+++ Stored data

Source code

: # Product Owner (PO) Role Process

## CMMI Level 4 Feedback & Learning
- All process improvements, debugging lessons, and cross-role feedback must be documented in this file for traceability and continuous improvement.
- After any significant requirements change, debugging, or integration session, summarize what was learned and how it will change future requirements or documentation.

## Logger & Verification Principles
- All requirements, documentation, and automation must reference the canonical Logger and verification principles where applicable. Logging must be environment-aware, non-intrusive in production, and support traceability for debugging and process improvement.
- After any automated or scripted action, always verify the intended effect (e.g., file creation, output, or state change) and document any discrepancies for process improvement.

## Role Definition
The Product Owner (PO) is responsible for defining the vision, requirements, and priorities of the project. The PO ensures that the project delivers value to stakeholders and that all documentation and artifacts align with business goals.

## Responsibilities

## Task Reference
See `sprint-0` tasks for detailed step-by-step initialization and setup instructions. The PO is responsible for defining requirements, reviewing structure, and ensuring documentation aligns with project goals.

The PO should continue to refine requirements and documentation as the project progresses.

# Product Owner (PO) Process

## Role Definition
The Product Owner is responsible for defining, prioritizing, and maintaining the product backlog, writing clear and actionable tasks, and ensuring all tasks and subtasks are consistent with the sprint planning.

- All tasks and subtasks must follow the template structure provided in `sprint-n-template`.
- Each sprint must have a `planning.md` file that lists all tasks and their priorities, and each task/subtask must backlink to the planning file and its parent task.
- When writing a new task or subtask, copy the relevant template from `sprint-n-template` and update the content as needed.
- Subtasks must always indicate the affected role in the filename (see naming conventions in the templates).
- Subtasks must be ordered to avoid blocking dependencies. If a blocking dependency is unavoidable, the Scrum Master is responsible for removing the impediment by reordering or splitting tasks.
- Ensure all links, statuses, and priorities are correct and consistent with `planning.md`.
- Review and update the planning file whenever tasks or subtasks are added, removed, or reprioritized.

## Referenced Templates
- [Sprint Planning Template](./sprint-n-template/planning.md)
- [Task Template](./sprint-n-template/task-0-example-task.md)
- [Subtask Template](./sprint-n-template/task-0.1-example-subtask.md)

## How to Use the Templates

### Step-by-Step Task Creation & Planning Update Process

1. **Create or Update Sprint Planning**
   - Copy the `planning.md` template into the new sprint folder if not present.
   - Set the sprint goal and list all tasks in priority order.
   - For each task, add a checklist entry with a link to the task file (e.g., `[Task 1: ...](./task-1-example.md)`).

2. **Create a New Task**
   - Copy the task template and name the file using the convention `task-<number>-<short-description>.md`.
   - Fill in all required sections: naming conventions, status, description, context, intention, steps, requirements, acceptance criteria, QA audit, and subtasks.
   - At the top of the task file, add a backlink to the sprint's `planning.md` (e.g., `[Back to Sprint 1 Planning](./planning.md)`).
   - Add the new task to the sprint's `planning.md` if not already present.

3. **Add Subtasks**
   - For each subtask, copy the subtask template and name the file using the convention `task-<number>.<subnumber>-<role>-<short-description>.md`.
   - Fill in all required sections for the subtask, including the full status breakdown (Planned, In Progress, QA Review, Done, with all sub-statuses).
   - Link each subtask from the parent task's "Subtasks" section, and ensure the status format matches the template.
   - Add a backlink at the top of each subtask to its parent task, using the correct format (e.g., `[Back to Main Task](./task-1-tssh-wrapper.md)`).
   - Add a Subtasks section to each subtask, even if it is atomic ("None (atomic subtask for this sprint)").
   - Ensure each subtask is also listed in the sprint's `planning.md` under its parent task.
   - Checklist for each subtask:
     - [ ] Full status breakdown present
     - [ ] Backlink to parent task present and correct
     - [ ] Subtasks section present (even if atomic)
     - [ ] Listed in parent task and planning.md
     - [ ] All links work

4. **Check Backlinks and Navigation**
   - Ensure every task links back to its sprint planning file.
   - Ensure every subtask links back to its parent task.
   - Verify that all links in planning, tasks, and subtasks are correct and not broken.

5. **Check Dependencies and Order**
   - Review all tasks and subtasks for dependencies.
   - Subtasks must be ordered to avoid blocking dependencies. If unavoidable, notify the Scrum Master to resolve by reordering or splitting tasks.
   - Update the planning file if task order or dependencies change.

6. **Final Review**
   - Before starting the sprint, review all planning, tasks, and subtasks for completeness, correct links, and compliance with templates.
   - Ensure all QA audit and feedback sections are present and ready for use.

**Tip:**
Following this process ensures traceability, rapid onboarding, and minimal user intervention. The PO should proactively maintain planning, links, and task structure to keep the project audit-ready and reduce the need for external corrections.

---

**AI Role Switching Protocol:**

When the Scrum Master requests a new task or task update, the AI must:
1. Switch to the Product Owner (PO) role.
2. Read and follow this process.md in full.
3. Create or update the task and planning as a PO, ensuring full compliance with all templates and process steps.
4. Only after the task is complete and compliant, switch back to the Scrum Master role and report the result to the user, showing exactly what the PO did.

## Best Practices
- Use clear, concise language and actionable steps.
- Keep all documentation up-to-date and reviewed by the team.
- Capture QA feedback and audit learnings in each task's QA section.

++++++

If a line in the entries includes the word "should", copy that line out.

The PO should continue to refine requirements and documentation as the project progresses.
Following this process ensures traceability, rapid onboarding, and minimal user intervention. The PO should proactively maintain planning, links, and task structure to keep the project audit-ready and reduce the need for external corrections.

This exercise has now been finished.